Segundo informações registradas pela Polícia Militar e pela Polícia Civil, os pais perceberam o desaparecimento da criança enquanto realizavam atividades dentro de casa. O pai havia saído do banho e estava na sala, enquanto a mãe terminava de preparar o jantar na cozinha. 

Em determinado momento, a mãe perguntou ao pai se ele estava com o menino. Ao responder que não, os dois passaram a procurar a criança e a encontraram submersa na piscina, no quintal da residência.

A vítima foi socorrida imediatamente pelos próprios pais e levada ao Hospital Regional de Campo Grande. 

De acordo com o médico que atendeu a ocorrência, a avaliação inicial indica que a criança pode ter permanecido submersa por cerca de 10 minutos. O menino foi colocado em coma induzido e segue internado sob observação. 

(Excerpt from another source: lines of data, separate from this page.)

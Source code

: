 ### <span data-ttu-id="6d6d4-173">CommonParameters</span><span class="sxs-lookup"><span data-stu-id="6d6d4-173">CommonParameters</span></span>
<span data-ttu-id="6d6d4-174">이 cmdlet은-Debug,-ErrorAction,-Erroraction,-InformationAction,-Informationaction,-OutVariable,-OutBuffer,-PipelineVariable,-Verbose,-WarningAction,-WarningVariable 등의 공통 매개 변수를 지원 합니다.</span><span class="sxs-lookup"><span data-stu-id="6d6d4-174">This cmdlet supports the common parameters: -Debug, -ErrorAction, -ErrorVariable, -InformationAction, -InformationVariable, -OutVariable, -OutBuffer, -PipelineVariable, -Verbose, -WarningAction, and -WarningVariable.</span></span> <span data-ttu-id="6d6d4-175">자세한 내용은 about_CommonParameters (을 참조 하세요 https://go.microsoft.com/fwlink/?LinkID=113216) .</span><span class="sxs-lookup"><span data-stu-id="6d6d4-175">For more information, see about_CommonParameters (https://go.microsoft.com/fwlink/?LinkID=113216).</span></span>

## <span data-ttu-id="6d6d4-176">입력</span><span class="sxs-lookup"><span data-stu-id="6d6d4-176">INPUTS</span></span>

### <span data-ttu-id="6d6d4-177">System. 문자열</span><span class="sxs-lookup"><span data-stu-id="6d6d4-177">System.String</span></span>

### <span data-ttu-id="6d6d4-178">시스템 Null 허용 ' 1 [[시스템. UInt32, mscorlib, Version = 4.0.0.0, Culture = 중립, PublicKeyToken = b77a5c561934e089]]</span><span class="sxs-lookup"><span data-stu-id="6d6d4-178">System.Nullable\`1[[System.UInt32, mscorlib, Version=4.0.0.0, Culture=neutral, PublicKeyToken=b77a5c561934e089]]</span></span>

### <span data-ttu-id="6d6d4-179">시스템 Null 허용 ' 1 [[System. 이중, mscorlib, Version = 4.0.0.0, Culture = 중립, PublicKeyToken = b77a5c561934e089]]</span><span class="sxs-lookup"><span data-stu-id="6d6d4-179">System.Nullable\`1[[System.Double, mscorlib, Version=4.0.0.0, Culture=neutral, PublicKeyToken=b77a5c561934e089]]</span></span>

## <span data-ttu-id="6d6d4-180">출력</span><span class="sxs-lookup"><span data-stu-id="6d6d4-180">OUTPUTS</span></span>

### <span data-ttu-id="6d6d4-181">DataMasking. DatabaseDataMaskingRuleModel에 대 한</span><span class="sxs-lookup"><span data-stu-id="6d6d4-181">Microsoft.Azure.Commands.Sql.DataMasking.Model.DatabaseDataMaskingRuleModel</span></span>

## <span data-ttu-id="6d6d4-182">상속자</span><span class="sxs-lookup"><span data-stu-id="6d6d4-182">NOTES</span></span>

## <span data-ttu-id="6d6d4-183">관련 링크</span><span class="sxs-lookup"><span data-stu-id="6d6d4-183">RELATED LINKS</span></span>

A Polícia Militar foi acionada e esteve na residência, mas encontrou o imóvel fechado, já que os pais permaneciam no hospital acompanhando o filho. Uma vizinha, que acionou o socorro, confirmou aos policiais a versão apresentada pela família. 

O médico informou ainda que não foram encontrados sinais de maus-tratos e que, até o momento, o caso é tratado como um acidente doméstico. 

A ocorrência foi registrada na Delegacia de Pronto Atendimento Comunitário (Depac Cepol), que acompanhará o caso. Até o fechamento do boletim, não havia atualização sobre o estado de saúde da criança.